Acute stress is a temporary state that sort of keeps you on your toes. Usually, acute stress is good for you. Acute stress happens when you are taking a test, when you give a presentation in front of a crowd or if you need to brake quickly when a car pulls out in front of you. It creates a select awareness that puts you at peak performance in trying situations.
But chronic stress is different. It lasts longer, feels overwhelming and is omnipresent. Chronic stress can be caused by things like mounting bills, strained relationships, professional uncertainty, and living a life that is not aligned with your values. The effects of chronic stress are many, and typically not great. They can include problems sleeping, strained relationships, pain, stomach problems, forgetfulness, chronic illness and much more.
Here is the thing. Everyone experiences stress. And that includes chronic stress too. So why are some people seemingly impervious to the effects of stress? Mindset. When stress is seen through the lens of positivity its effects are limited. This is the power of a growth mindset. When a growth mindset is used, stress is seen as an opportunity to stretch, grow and learn. When challenges present themselves, it is embraced as an opportunity rather than pushed away.

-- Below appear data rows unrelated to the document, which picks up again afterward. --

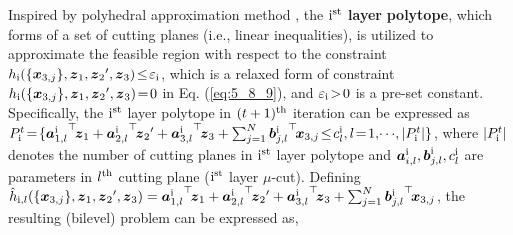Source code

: \documentclass[letterpaper]{article}
\begin{document}
Inspired by polyhedral approximation method \cite{bertsekas2015convex,burger2013polyhedral}, the \textbf{${\rm{\uppercase\expandafter{\romannumeral1}}}^{\rm{st}}$ layer} \textbf{polytope}, which forms of a set of cutting planes (i.e., linear inequalities), is utilized to approximate the feasible region with respect to the constraint $h_{\rm{\uppercase\expandafter{\romannumeral1}}}(\{{\boldsymbol{x}_{3,j}}\},\boldsymbol{z}_1, {\boldsymbol{z}_2}',\boldsymbol{z}_3 )\! \le \! \varepsilon_{\rm{\uppercase\expandafter{\romannumeral1}}}$, which is a relaxed form of constraint $h_{\rm{\uppercase\expandafter{\romannumeral1}}}(\{{\boldsymbol{x}_{3,j}}\},\boldsymbol{z}_1, {\boldsymbol{z}_2}',\boldsymbol{z}_3 )\!=\!0$ in Eq. (\ref{eq:5_8_9}), and $\varepsilon_{\rm{\uppercase\expandafter{\romannumeral1}}}\!>\!0$  is a pre-set constant. Specifically, the ${\rm{\uppercase\expandafter{\romannumeral1}}}^{\rm{st}}$ layer polytope in $(t+1)^{\rm{th}}$ iteration can be expressed as $P_{\rm{\uppercase\expandafter{\romannumeral1}}}^{t}\!=\!\{{\boldsymbol{a}_{1,l}^{\rm{\uppercase\expandafter{\romannumeral1}}}}^{\top}\!{\boldsymbol{z}_1} + {\boldsymbol{a}_{2,l}^{\rm{\uppercase\expandafter{\romannumeral1}}}}^{\top}\!{\boldsymbol{z}_2}' + {\boldsymbol{a}_{3,l}^{\rm{\uppercase\expandafter{\romannumeral1}}}}^{\top}\!{\boldsymbol{z}_3} + \sum\nolimits_{j = 1}^N {\boldsymbol{b}{{_{j,l}^{\rm{\uppercase\expandafter{\romannumeral1}}}}}}^{\top}\!{\boldsymbol{x}_{3,j}}  \!\le\! c_l^{\rm{\uppercase\expandafter{\romannumeral1}}},l \!=\! 1,\! \cdots\! ,|P_{\rm{\uppercase\expandafter{\romannumeral1}}}^{t}| \}$, where $|P_{\rm{\uppercase\expandafter{\romannumeral1}}}^{t}|$ denotes the number of cutting planes in ${\rm{\uppercase\expandafter{\romannumeral1}}}^{\rm{st}}$ layer polytope and ${\boldsymbol{a}_{i,l}^{\rm{\uppercase\expandafter{\romannumeral1}}}}, {\boldsymbol{b}_{j,l}^{\rm{\uppercase\expandafter{\romannumeral1}}}}, {c_{l}^{\rm{\uppercase\expandafter{\romannumeral1}}}}$ are parameters in $l^{\rm{th}}$ cutting plane (${\rm{\uppercase\expandafter{\romannumeral1}}}^{\rm{st}}$ layer $\mu$-cut). Defining $\hat{h}_{{\rm{\uppercase\expandafter{\romannumeral1}}},l}(\{{\boldsymbol{x}_{3,j}}\},\boldsymbol{z}_1, {\boldsymbol{z}_2}',\boldsymbol{z}_3 ) = {\boldsymbol{a}_{1,l}^{\rm{\uppercase\expandafter{\romannumeral1}}}}^{\top}\!{\boldsymbol{z}_1} + {\boldsymbol{a}_{2,l}^{\rm{\uppercase\expandafter{\romannumeral1}}}}^{\top}\!{\boldsymbol{z}_2}' + {\boldsymbol{a}_{3,l}^{\rm{\uppercase\expandafter{\romannumeral1}}}}^{\top}\!{\boldsymbol{z}_3} + \sum\nolimits_{j = 1}^N {\boldsymbol{b}{{_{j,l}^{\rm{\uppercase\expandafter{\romannumeral1}}}}}}^{\top}\!{\boldsymbol{x}_{3,j}} $, the resulting (bilevel) problem can be expressed as,
\end{document}
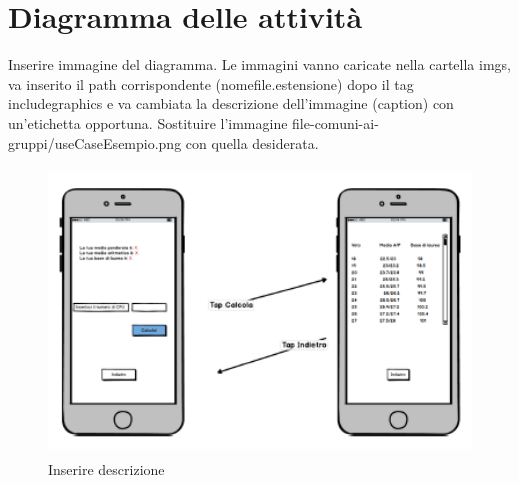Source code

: \section{Diagramma delle attività}

Inserire immagine del diagramma. Le immagini vanno caricate nella cartella imgs, va inserito il path corrispondente (nomefile.estensione) dopo il tag includegraphics e va cambiata la descrizione dell'immagine (caption) con un'etichetta opportuna. Sostituire l'immagine file-comuni-ai-gruppi/useCaseEsempio.png con quella desiderata.

\begin{figure}
	\centering
	\includegraphics[height=3in,width=5in]{imgs/file-comuni-ai-gruppi/ActivityDgEsempio.png}
	\caption{Inserire descrizione}
	\label{fig:prova}
\end{figure}

\clearpage
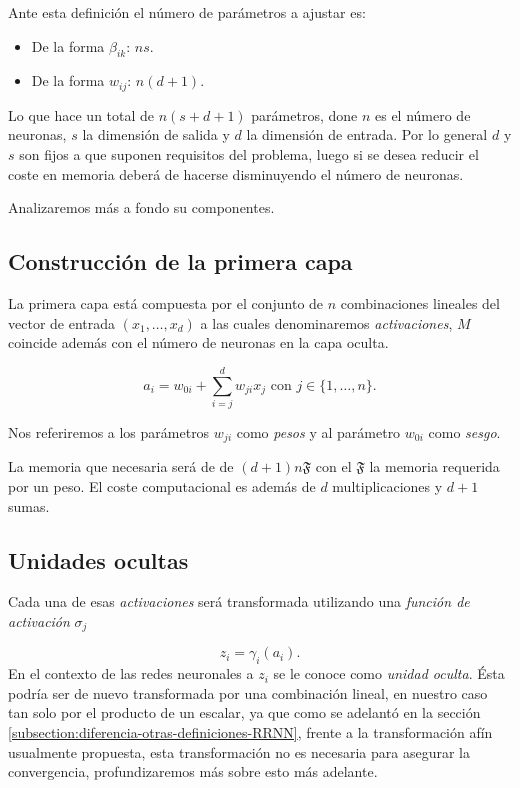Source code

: Ante esta definición el número de parámetros a ajustar es: 
\begin{itemize}
    \item De la forma $\beta_{i k}$: $n s$. 
    \item De la forma $w_{i j}$: $n(d+1)$.
\end{itemize}
Lo que hace un total de $n(s+d+1)$ parámetros, done $n$ es el número de neuronas, $s$ la dimensión de salida y $d$ la dimensión de entrada. Por lo general $d$ y $s$ son fijos a que suponen requisitos del problema, luego si se desea reducir el coste en memoria deberá de hacerse disminuyendo el número de neuronas.

Analizaremos más a fondo su componentes. 

\subsection*{Construcción de la primera capa}
La primera capa está compuesta por el conjunto de $n$ combinaciones
lineales del vector de entrada $(x_1, \ldots, x_d)$
a las cuales denominaremos \textit{activaciones}, $M$ coincide además
con el número de neuronas en la capa oculta. 

\begin{equation}
    a_i = w_{0 i} + \sum_{i=j}^d w_{j i} x_j 
    \text{ con } j \in \{1, \ldots, n \}.
\end{equation}

Nos referiremos a los  parámetros $w_{j i}$ como 
\textit{pesos} y al parámetro $w_{0 i}$ como 
\textit{sesgo}.  

La memoria que necesaria será de de $(d+1)n \mathfrak{F}$ 
con el $\mathfrak{F}$ la memoria requerida por un peso. 
El coste computacional es además de $d$ multiplicaciones 
y $d+1$ sumas.

\subsection*{Unidades ocultas}
Cada una de esas \textit{activaciones} será transformada
utilizando una \textit{función de activación} $\sigma_j$ 

\begin{equation}
    z_i = \gamma_i(a_i).
\end{equation}
En el contexto de las redes neuronales a $z_i$ se le conoce como \textit{unidad oculta}. Ésta  podría ser de 
nuevo  transformada por una combinación lineal, en nuestro caso tan solo 
por el producto de un escalar, ya que como se adelantó en la sección \ref{subsection:diferencia-otras-definiciones-RRNN},
 frente a la transformación afín usualmente propuesta, esta transformación no es necesaria para asegurar la convergencia, profundizaremos más sobre esto más adelante. 

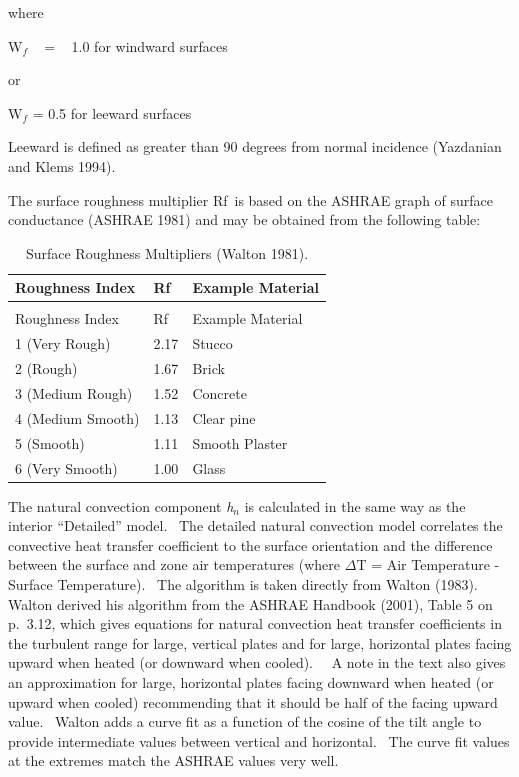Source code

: where

W\(_{f}\) ~ = ~ 1.0 for windward surfaces

or

W\(_{f}\) = 0.5 for leeward surfaces

Leeward is defined as greater than 90 degrees from normal incidence (Yazdanian and Klems 1994).

The surface roughness multiplier Rf~is based on the ASHRAE graph of surface conductance (ASHRAE 1981) and may be obtained from the following table:

\begin{longtable}[c]{@{}lll@{}}
\caption{Surface Roughness Multipliers (Walton 1981). \label{table:surface-roughness-multipliers-walton-1981.}} \tabularnewline
\toprule 
Roughness Index & Rf & Example Material \tabularnewline
\midrule
\endfirsthead

\caption[]{Surface Roughness Multipliers (Walton 1981).} \tabularnewline
\toprule 
Roughness Index & Rf & Example Material \tabularnewline
\midrule
\endhead

1 (Very Rough) & 2.17 & Stucco \tabularnewline
2 (Rough) & 1.67 & Brick \tabularnewline
3 (Medium Rough) & 1.52 & Concrete \tabularnewline
4 (Medium Smooth) & 1.13 & Clear pine \tabularnewline
5 (Smooth) & 1.11 & Smooth Plaster \tabularnewline
6 (Very Smooth) & 1.00 & Glass \tabularnewline
\bottomrule
\end{longtable}

The natural convection component \emph{h\(_{n}\)} is calculated in the same way as the interior ``Detailed'' model.~ The detailed natural convection model correlates the convective heat transfer coefficient to the surface orientation and the difference between the surface and zone air temperatures (where $\Delta$T = Air Temperature - Surface Temperature).~ The algorithm is taken directly from Walton (1983).~ Walton derived his algorithm from the ASHRAE Handbook (2001), Table 5 on p.~3.12, which gives equations for natural convection heat transfer coefficients in the turbulent range for large, vertical plates and for large, horizontal plates facing upward when heated (or downward when cooled).~~ A note in the text also gives an approximation for large, horizontal plates facing downward when heated (or upward when cooled) recommending that it should be half of the facing upward value.~ Walton adds a curve fit as a function of the cosine of the tilt angle to provide intermediate values between vertical and horizontal.~ The curve fit values at the extremes match the ASHRAE values very well.

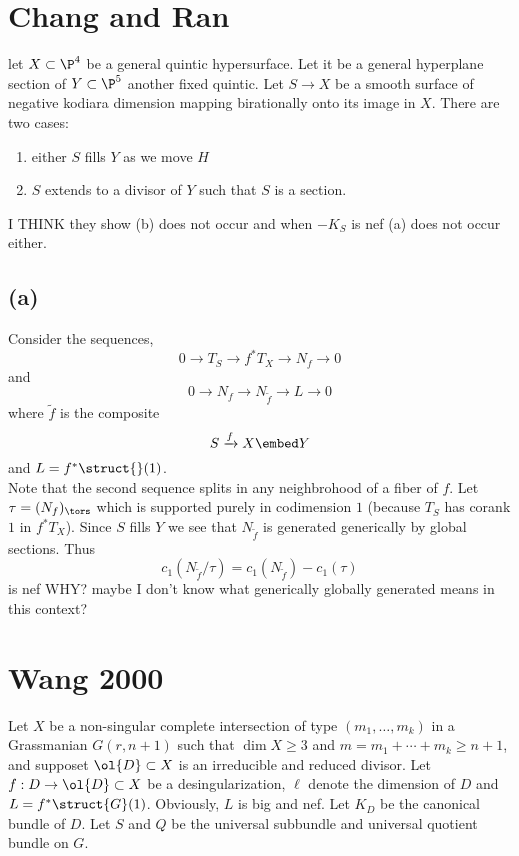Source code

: \documentclass[12pt]{article}
\theoremstyle{plain}
\begin{document}
\section{Chang and Ran}

let $X \subset \P^4$ be a general quintic hypersurface. Let it be a general hyperplane section of $Y \subset \P^5$ another fixed quintic. Let $S \to X$ be a smooth surface of negative kodiara dimension mapping birationally onto its image in $X$. There are two cases:
\begin{enumerate}
\item either $S$ fills $Y$ as we move $H$
\item $S$ extends to a divisor of $Y$ such that $S$ is a section.
\end{enumerate}

I THINK they show (b) does not occur and when $-K_S$ is nef (a) does not occur either.

\subsection{(a)}

Consider the sequences,
\[ 0 \to T_S \to f^* T_{X} \to N_f \to 0 \]
and 
\[ 0 \to N_f \to N_{\tilde{f}} \to L \to 0 \]
where $\tilde{f}$ is the composite 
\[ S \xrightarrow{f} X \embed Y \]
and $L = f^* \struct{}(1)$. 
\bigskip\\
Note that the second sequence splits in any neighbrohood of a fiber of $f$. Let $\tau = (N_f)_{\tors}$ which is supported purely in codimension $1$ (because $T_S$ has corank $1$ in $f^* T_X$). Since $S$ fills $Y$ we see that $N_{\tilde{f}}$ is generated generically by global sections. Thus 
\[ c_1(N_{\tilde{f}} / \tau) = c_1(N_{\tilde{f}}) - c_1(\tau) \]
is nef {\color{red} WHY? maybe I don't know what generically globally generated means in this context?}

\section{Wang 2000}

Let $X$ be a non-singular complete intersection of type $(m_1, \dots, m_k)$ in a Grassmanian $G(r, n+1)$ such that $\dim{X} \ge 3$ and $m = m_1 + \cdots + m_k \ge n + 1$, and supposet $\ol{D} \subset X$ is an irreducible and reduced divisor. Let $f : D \to \ol{D} \subset X$ be a desingularization, $\ell$ denote the dimension of $D$ and $L = f^* \struct{G}(1)$. Obviously, $L$ is big and nef. Let $K_D$ be the canonical bundle of $D$. Let $S$ and $Q$ be the universal subbundle and universal quotient bundle on $G$. 
\end{document}
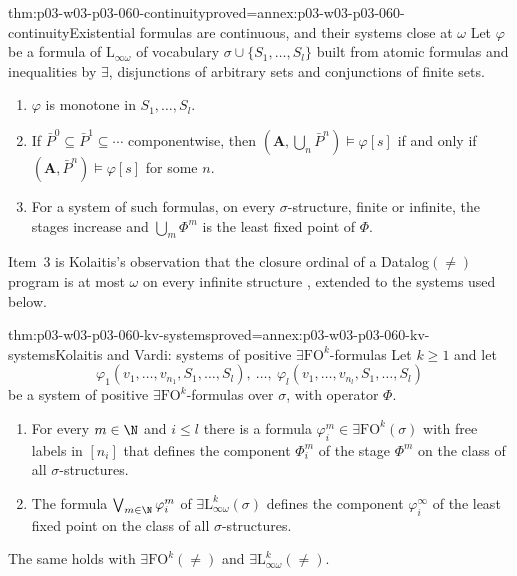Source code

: \begin{hblemma}{thm:p03-w03-p03-060-continuity}{proved=annex:p03-w03-p03-060-continuity}{Existential formulas are continuous, and their systems close at \(\omega\)}
Let \(\varphi\) be a formula of \(\mathrm{L}_{\infty\omega}\) of vocabulary
\(\sigma\cup\{S_1,\ldots,S_l\}\) built from atomic formulas and
inequalities by \(\exists\), disjunctions of arbitrary sets and
conjunctions of finite sets.
\begin{enumerate}
\item \(\varphi\) is monotone in \(S_1,\ldots,S_l\).
\item If \(\bar P^0\subseteq\bar P^1\subseteq\cdots\) componentwise, then
      \((\mathbf A,\bigcup_n\bar P^n)\models\varphi[s]\) if and only if
      \((\mathbf A,\bar P^n)\models\varphi[s]\) for some \(n\).
\item For a system of such formulas, on every \(\sigma\)-structure, finite
      or infinite, the stages increase and \(\bigcup_m\Phi^m\) is the least
      fixed point of \(\Phi\).
\end{enumerate}
\end{hblemma}

Item~3 is Kolaitis's observation that the closure ordinal of a
Datalog\((\neq)\) program is at most \(\omega\) on every infinite structure
\cite[p.~46]{Kolaitis2003ExpressivePowerNotes}, extended to the
systems used below.

\begin{hbtheorem}{thm:p03-w03-p03-060-kv-systems}{proved=annex:p03-w03-p03-060-kv-systems}{Kolaitis and Vardi: systems of positive \(\exists\mathrm{FO}^k\)-formulas}
Let \(k\ge1\) and let
\[
 \varphi_1(v_1,\ldots,v_{n_1},S_1,\ldots,S_l),\ \ldots,\ \varphi_l(v_1,\ldots,v_{n_l},S_1,\ldots,S_l)
\]
be a system of positive \(\exists\mathrm{FO}^k\)-formulas over \(\sigma\),
with operator \(\Phi\).
\begin{enumerate}
\item For every \(m\in\N\) and \(i\le l\) there is a formula
      \(\varphi^m_i\in\exists\mathrm{FO}^k(\sigma)\) with free labels in
      \([n_i]\) that defines the component \(\Phi^m_i\) of the stage
      \(\Phi^m\) on the class of all \(\sigma\)-structures.
\item The formula \(\bigvee_{m\in\N}\varphi^m_i\) of
      \(\exists\mathrm{L}^k_{\infty\omega}(\sigma)\) defines the component
      \(\varphi_i^\infty\) of the least fixed point on the class of all
      \(\sigma\)-structures.
\end{enumerate}
The same holds with \(\exists\mathrm{FO}^k(\neq)\) and
\(\exists\mathrm{L}^k_{\infty\omega}(\neq)\).
\end{hbtheorem}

Let's use an example. According to Pew Research about 15% of Americans are dissatisfied or very dissatisfied at work. When work is consistently not going well it can cause chronic stress. Maybe there are rumors of layoffs, your wages have stagnated, or your supervisor is a micro-manager, these things can really take its toll on your chronic stress levels, your happiness, and your health. A person with a fixed mindset may believe that there is no relief valve for the stress, no opportunity for change, and that the challenges at work are too insurmountable so why bother to even try to change the circumstances. The person with a growth mindset will see this stress through the lens of opportunity, thinking that perhaps this is the right time to “retool” by taking some continuing education classes, to seek a different position in the company that allows you to “skill up”, or maybe it is the right time to go back to school and change professions entirely. The outcome of the stress response is determined by your mindset and hence choice, good or bad.
Next time you are feeling that sense of overwhelm or dissatisfaction with something in your life, first be mindful. Ask yourself, “am I seeking any opportunity for growth in this situation or am I just feeling stuck”. Then try actively flip your mindset to that of growth rather than fixed, and in doing so you can marvel at the possibilities!